Teatr w Kłodzku pokazał wczoraj tę celtycką legendę, adaptując ją dla nas – widzów w środku Europy – językiem teatru japońskiego. Widowisko wybitnie przeznaczone dla dorosłych miało swoją warstwę sceniczną w pełni zrozumiałą dla dzieci lub kogoś, kto nie zna słynnego romansu z osobistej lektury. Udało się wszystkim, którzy stworzyli ten spektakl (na scenie – aktorzy, lalki, kostiumy, scenografia, w jego tle – muzyka, światła i niejako na zapleczu – reżyseria i adaptacja, choreografia) uczynić z opowieści o miłości, jakich znamy mnóstwo, narrację o osobistych dylematach, jakich codziennie doświadczamy także w sytuacjach dalekich od miłości. Te wewnętrzne spory, rozpisane na głosy i postaci poszczególnych bohaterów „Tristana, Izoldy, …” w wersji przygotowanej przez Michała Tramera (reżyseria), potwierdzają nasze człowieczeństwo. Jeśli ich nie mamy, to oznacza, iż rozchodzimy się z tym, co stanowi o naszej ludzkiej kondycji. Jedna z ostatnich scen, w której Tristan kończy żywot, słysząc o statku płynącym pod czarnym żaglem, podczas gdy w rzeczywistości wiatr trafia w żagiel biały, eksponuje ludzką przegraną z kłamstwem, ale też uwydatnia jak okrutnie kłamstwo krzywdzi.

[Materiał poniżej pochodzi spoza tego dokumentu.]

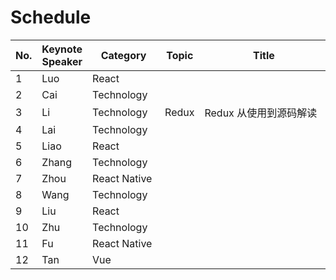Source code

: # Schedule

| No. | Keynote Speaker | <div style="width: 100px">Category</div> | Topic | <div style="width: 190px">Title</div> | Planned Time |
| --- | --------------- | ---------------------------------------- | ----- | ------------------------------------- | ------------ |
| 1   | Luo             | React                                    |       |                                       | 08.26        |
| 2   | Cai             | Technology                               |       |                                       | 09.02        |
| 3   | Li              | Technology                               | Redux | Redux 从使用到源码解读                | 09.09        |
| 4   | Lai             | Technology                               |       |                                       | 09.16        |
| 5   | Liao            | React                                    |       |                                       | 09.23        |
| 6   | Zhang           | Technology                               |       |                                       | 09.30        |
| 7   | Zhou            | React Native                             |       |                                       | 10.14        |
| 8   | Wang            | Technology                               |       |                                       | 10.21        |
| 9   | Liu             | React                                    |       |                                       | 10.28        |
| 10  | Zhu             | Technology                               |       |                                       | 11.04        |
| 11  | Fu              | React Native                             |       |                                       | 11.11        |
| 12  | Tan             | Vue                                      |       |                                       | 11.18        |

Genialnie zaprojektowane przez Sori Sawa i wykonane przez Yumi Hayashi-Mraz lalki, ale też brawurowe prowadzenie przez pary aktorów lub pojedynczo (co już samo w sobie było nadzwyczajnym środkiem wyrazu), stały się nośnikiem słów padających ze sceny. Może warto się w tym miejscu zapytać, czy to jeszcze tylko scena, czy już nasze wnętrze (intelekt, sumienie). Lalkowe oblicza bohaterów sztuki, choć z oczywistych względów pozbawione gry mimicznej, sprawiały wrażenie ożywionych. To niewątpliwie zasługa aktorów Teatru w Kłodzku: Aleksandry Pejcz, Joanny Półtoranos, Joanny Załuckiej, Łukasza Jarzyńskiego, Kamila Katolika i Bartosza Sochy. Ich głosy, gesty, a chwilami odsłonięte twarze były świadectwem kiełkowania w nich odtwarzanych postaci. Muzyka na żywo w wykonaniu Roho Konar i Agaty Bilińskiej, wibrująca pomiędzy wszystkimi obecnymi w sali teatralnej Kłodzkiego Centrum Kultury, rozlewała perspektywę obrazów scenicznych na całą widownię.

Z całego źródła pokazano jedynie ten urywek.